**Your instructions**
Would you transcribe each of the entries exactly, with nothing added or dropped?

**Data shown**
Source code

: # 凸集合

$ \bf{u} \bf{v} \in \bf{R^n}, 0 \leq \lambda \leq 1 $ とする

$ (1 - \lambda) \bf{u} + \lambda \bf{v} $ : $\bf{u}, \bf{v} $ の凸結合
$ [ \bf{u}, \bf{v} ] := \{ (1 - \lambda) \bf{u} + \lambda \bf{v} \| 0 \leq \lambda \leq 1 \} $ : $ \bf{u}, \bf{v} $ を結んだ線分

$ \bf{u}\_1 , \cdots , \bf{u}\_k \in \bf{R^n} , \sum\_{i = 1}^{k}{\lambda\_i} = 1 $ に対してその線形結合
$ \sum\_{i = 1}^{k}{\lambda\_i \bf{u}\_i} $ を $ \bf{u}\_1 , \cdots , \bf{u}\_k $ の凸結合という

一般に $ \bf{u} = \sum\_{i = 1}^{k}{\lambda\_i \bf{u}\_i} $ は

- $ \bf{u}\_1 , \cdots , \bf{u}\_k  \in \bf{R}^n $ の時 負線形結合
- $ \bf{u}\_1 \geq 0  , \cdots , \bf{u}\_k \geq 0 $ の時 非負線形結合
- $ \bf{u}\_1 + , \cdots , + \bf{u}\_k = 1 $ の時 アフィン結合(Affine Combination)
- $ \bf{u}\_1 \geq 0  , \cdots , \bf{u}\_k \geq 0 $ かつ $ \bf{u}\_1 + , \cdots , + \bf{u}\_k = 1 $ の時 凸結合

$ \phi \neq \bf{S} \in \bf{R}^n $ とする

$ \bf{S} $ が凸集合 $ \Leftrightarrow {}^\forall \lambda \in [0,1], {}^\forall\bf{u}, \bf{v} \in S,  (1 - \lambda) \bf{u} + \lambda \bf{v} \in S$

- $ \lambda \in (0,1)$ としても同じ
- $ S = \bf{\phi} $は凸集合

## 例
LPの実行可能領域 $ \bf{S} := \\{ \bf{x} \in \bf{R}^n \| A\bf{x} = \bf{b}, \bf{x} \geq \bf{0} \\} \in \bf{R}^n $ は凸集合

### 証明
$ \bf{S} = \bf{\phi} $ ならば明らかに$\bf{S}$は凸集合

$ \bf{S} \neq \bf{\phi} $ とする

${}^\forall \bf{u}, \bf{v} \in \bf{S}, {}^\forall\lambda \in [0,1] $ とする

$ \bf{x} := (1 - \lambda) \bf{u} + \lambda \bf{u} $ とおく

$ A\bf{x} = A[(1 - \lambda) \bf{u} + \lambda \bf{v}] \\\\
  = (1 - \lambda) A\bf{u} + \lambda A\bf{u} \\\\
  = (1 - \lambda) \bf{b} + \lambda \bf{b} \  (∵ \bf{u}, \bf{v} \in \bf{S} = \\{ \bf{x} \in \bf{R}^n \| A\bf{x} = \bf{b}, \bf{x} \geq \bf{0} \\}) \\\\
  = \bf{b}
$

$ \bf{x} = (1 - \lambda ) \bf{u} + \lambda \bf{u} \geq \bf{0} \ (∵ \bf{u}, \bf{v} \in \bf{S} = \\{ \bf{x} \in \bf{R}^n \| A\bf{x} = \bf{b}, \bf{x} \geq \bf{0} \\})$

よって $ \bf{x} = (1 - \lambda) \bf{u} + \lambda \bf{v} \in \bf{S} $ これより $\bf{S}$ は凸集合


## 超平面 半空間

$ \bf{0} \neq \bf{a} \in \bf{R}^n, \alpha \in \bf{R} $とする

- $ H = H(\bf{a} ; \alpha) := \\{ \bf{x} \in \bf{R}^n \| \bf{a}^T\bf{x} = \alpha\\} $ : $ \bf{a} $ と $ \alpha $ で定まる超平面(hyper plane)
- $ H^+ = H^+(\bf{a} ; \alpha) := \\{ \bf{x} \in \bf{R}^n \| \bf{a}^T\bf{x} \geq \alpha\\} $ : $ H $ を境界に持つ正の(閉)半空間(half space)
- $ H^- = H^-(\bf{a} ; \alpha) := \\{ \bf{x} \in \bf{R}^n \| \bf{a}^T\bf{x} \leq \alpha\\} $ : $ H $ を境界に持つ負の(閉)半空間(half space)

**Exercise result**
Source code

: # 凸集合

$ \bf{u} \bf{v} \in \bf{R^n}, 0 \leq \lambda \leq 1 $ とする

$ (1 - \lambda) \bf{u} + \lambda \bf{v} $ : $\bf{u}, \bf{v} $ の凸結合
$ [ \bf{u}, \bf{v} ] := \{ (1 - \lambda) \bf{u} + \lambda \bf{v} \| 0 \leq \lambda \leq 1 \} $ : $ \bf{u}, \bf{v} $ を結んだ線分

$ \bf{u}\_1 , \cdots , \bf{u}\_k \in \bf{R^n} , \sum\_{i = 1}^{k}{\lambda\_i} = 1 $ に対してその線形結合
$ \sum\_{i = 1}^{k}{\lambda\_i \bf{u}\_i} $ を $ \bf{u}\_1 , \cdots , \bf{u}\_k $ の凸結合という

一般に $ \bf{u} = \sum\_{i = 1}^{k}{\lambda\_i \bf{u}\_i} $ は

- $ \bf{u}\_1 , \cdots , \bf{u}\_k  \in \bf{R}^n $ の時 負線形結合
- $ \bf{u}\_1 \geq 0  , \cdots , \bf{u}\_k \geq 0 $ の時 非負線形結合
- $ \bf{u}\_1 + , \cdots , + \bf{u}\_k = 1 $ の時 アフィン結合(Affine Combination)
- $ \bf{u}\_1 \geq 0  , \cdots , \bf{u}\_k \geq 0 $ かつ $ \bf{u}\_1 + , \cdots , + \bf{u}\_k = 1 $ の時 凸結合

$ \phi \neq \bf{S} \in \bf{R}^n $ とする

$ \bf{S} $ が凸集合 $ \Leftrightarrow {}^\forall \lambda \in [0,1], {}^\forall\bf{u}, \bf{v} \in S,  (1 - \lambda) \bf{u} + \lambda \bf{v} \in S$

- $ \lambda \in (0,1)$ としても同じ
- $ S = \bf{\phi} $は凸集合

## 例
LPの実行可能領域 $ \bf{S} := \\{ \bf{x} \in \bf{R}^n \| A\bf{x} = \bf{b}, \bf{x} \geq \bf{0} \\} \in \bf{R}^n $ は凸集合

### 証明
$ \bf{S} = \bf{\phi} $ ならば明らかに$\bf{S}$は凸集合

$ \bf{S} \neq \bf{\phi} $ とする

${}^\forall \bf{u}, \bf{v} \in \bf{S}, {}^\forall\lambda \in [0,1] $ とする

$ \bf{x} := (1 - \lambda) \bf{u} + \lambda \bf{u} $ とおく

$ A\bf{x} = A[(1 - \lambda) \bf{u} + \lambda \bf{v}] \\\\
  = (1 - \lambda) A\bf{u} + \lambda A\bf{u} \\\\
  = (1 - \lambda) \bf{b} + \lambda \bf{b} \  (∵ \bf{u}, \bf{v} \in \bf{S} = \\{ \bf{x} \in \bf{R}^n \| A\bf{x} = \bf{b}, \bf{x} \geq \bf{0} \\}) \\\\
  = \bf{b}
$

$ \bf{x} = (1 - \lambda ) \bf{u} + \lambda \bf{u} \geq \bf{0} \ (∵ \bf{u}, \bf{v} \in \bf{S} = \\{ \bf{x} \in \bf{R}^n \| A\bf{x} = \bf{b}, \bf{x} \geq \bf{0} \\})$

よって $ \bf{x} = (1 - \lambda) \bf{u} + \lambda \bf{v} \in \bf{S} $ これより $\bf{S}$ は凸集合


## 超平面 半空間

$ \bf{0} \neq \bf{a} \in \bf{R}^n, \alpha \in \bf{R} $とする

- $ H = H(\bf{a} ; \alpha) := \\{ \bf{x} \in \bf{R}^n \| \bf{a}^T\bf{x} = \alpha\\} $ : $ \bf{a} $ と $ \alpha $ で定まる超平面(hyper plane)
- $ H^+ = H^+(\bf{a} ; \alpha) := \\{ \bf{x} \in \bf{R}^n \| \bf{a}^T\bf{x} \geq \alpha\\} $ : $ H $ を境界に持つ正の(閉)半空間(half space)
- $ H^- = H^-(\bf{a} ; \alpha) := \\{ \bf{x} \in \bf{R}^n \| \bf{a}^T\bf{x} \leq \alpha\\} $ : $ H $ を境界に持つ負の(閉)半空間(half space)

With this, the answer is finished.